Ana Ferrando and Virginia Espinosa Berrocal spoke about the role of guidance in assessing and validating basic adult skills in Spain. They presented the common national model, which they are developing because the country has a low level of adult involvement in lifelong learning (10.5%) and a high percentage of young people leaving school early (17.3%); both percentages apply to the year 2019. 30% of the population has a low skill level (according to PIAAC results). They encourage adults and show them the benefits of education in life and at work. As part of the EC's structural reform programme, they are establishing a model for assessing adult skills. The programme also includes guidance, which provides support to the individual before, during, and after the skills assessment process. It is intended for all adults.
We found out that we are similar in many ways, but...?
All of us share a similar attitude, challenges, some of us perform the same activities in similar ways. However, many experiences also brought a new insight or idea, which is actually the purpose of such meetings.
We confirmed the importance of partnerships that are based on effective approaches/tools, are suitably funded and implemented with competent providers who are constantly training and adapting to the participants.
We have found that smart strategies and measures need to be planned at the national level, and they should include not only the education sector, but also social, health, economic, and many others. On the other hand, it is important to (co)operate at the regional/local level, which is closer to the people, knows their needs and other circumstances, as well as the challenges of the environment.
We agree that adults with a low level of education and inadequate skills are the most important target group in the EAAL process. In some countries, however, others are also included in the group of the educationally disadvantaged. We concluded that also employees, who are forced into retraining and additional training by precarious conditions, as well as employers, are partners in our efforts.
We spoke about the complementary roles of formal, non-formal, and informal adult learning. And the need to build bridges — also with the development of a validation system that supports the transitions and upgrading of knowledge and skills. This system is still not implemented in many places.

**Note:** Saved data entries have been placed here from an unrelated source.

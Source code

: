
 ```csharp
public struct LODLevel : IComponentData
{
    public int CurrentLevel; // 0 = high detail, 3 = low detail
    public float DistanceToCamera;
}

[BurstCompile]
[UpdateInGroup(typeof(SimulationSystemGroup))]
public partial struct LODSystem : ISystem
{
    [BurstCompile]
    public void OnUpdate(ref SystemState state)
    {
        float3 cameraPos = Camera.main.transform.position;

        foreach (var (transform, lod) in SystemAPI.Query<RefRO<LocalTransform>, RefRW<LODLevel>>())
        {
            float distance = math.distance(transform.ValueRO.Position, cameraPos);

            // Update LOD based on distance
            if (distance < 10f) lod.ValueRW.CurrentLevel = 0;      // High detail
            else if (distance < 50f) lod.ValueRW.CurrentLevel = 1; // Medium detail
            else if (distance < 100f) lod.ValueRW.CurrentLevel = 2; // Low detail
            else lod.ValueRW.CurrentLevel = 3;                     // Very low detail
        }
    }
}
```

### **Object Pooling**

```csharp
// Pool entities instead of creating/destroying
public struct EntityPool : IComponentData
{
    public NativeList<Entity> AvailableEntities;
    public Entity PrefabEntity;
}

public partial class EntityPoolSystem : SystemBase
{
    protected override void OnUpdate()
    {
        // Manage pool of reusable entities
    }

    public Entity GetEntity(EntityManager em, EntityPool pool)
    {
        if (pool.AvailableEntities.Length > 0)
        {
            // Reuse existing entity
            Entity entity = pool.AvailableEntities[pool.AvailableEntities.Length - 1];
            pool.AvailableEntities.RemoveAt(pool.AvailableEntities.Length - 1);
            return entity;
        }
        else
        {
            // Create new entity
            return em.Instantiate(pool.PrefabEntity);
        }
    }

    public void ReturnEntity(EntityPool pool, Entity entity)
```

The proactive attitude of counsellors was emphasised because it is necessary to go there where the specific target groups are located. Personal contact and various approaches to raise awareness are crucial. Among them, the voice of peers — learners, who through learning, have managed to improve their lives, work, and relationships in their communities — is very important.
We have actually already spoken briefly about the remaining three PLA topics. But that is all right. The good atmosphere at this first meeting is a guarantee that we will only deepen our exchanges and insights – at further live events or otherwise.
Zvonka Pangerc Pahernik at ACS works in the field of promotional and information activities. She is a national coordinator for the implementation of the European Agenda for Adult Learning. She is interested in pervasive promotional approaches and the integration and participation of stakeholders in the adult education.